• Given records
_ _ _ _ _
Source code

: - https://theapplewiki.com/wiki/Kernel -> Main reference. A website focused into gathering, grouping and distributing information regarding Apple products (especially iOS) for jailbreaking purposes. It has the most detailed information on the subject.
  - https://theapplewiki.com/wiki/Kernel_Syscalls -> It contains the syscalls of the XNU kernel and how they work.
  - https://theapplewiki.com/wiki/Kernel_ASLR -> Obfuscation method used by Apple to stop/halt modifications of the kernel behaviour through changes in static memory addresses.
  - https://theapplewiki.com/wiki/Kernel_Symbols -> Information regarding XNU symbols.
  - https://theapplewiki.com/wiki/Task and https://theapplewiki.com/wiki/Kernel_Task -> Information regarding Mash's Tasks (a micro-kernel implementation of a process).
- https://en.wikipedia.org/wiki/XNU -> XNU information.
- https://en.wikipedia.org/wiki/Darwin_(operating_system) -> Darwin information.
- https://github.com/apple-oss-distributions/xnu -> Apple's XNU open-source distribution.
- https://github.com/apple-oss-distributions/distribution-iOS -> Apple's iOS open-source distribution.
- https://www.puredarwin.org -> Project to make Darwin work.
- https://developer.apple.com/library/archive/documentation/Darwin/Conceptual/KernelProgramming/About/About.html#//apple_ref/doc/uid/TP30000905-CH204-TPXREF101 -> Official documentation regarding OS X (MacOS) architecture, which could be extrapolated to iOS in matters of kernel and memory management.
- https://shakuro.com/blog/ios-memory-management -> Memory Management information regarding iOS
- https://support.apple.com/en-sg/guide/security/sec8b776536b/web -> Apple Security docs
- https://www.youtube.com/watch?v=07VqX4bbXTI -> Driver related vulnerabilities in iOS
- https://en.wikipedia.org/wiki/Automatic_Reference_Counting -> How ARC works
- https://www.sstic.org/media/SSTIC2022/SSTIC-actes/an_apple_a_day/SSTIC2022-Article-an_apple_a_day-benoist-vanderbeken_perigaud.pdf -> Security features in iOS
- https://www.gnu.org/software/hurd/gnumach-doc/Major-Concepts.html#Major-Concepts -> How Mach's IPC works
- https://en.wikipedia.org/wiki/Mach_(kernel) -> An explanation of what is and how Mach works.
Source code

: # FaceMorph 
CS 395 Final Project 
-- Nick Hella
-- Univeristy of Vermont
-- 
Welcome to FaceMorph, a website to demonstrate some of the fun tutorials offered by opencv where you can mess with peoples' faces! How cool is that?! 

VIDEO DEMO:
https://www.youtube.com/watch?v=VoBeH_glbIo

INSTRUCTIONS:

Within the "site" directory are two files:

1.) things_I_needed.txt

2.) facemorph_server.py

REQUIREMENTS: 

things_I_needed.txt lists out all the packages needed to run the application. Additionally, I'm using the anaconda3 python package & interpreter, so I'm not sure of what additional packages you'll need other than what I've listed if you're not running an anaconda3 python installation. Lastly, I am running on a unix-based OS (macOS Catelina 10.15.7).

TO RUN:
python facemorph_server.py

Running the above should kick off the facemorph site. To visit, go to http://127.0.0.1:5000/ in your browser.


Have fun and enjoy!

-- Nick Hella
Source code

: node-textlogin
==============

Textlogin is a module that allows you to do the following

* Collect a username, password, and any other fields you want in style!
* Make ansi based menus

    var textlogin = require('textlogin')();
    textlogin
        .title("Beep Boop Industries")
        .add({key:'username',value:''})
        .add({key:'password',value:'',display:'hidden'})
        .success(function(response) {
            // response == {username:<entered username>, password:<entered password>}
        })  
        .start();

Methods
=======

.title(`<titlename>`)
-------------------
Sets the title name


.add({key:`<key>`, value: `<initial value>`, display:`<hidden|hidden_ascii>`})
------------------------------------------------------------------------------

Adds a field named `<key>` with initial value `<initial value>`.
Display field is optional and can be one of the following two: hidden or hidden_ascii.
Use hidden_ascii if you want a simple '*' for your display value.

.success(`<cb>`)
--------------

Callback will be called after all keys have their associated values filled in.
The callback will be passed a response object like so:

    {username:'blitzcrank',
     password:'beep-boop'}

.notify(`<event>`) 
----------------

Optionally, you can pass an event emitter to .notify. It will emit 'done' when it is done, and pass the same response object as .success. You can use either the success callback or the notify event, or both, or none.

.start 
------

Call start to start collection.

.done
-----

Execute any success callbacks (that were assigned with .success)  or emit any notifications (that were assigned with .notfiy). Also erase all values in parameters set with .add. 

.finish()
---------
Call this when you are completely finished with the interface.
_ _ _ _ _
Taking the records above, retype every line from the one with "- https://theapplewiki.com/wiki/Task and" down to the one with "- https://www.youtube.com/watch?v=07VqX4bbXTI ->", exactly and with nothing else.

• Answer to the exercise
  - https://theapplewiki.com/wiki/Task and https://theapplewiki.com/wiki/Kernel_Task -> Information regarding Mash's Tasks (a micro-kernel implementation of a process).
- https://en.wikipedia.org/wiki/XNU -> XNU information.
- https://en.wikipedia.org/wiki/Darwin_(operating_system) -> Darwin information.
- https://github.com/apple-oss-distributions/xnu -> Apple's XNU open-source distribution.
- https://github.com/apple-oss-distributions/distribution-iOS -> Apple's iOS open-source distribution.
- https://www.puredarwin.org -> Project to make Darwin work.
- https://developer.apple.com/library/archive/documentation/Darwin/Conceptual/KernelProgramming/About/About.html#//apple_ref/doc/uid/TP30000905-CH204-TPXREF101 -> Official documentation regarding OS X (MacOS) architecture, which could be extrapolated to iOS in matters of kernel and memory management.
- https://shakuro.com/blog/ios-memory-management -> Memory Management information regarding iOS
- https://support.apple.com/en-sg/guide/security/sec8b776536b/web -> Apple Security docs
- https://www.youtube.com/watch?v=07VqX4bbXTI -> Driver related vulnerabilities in iOS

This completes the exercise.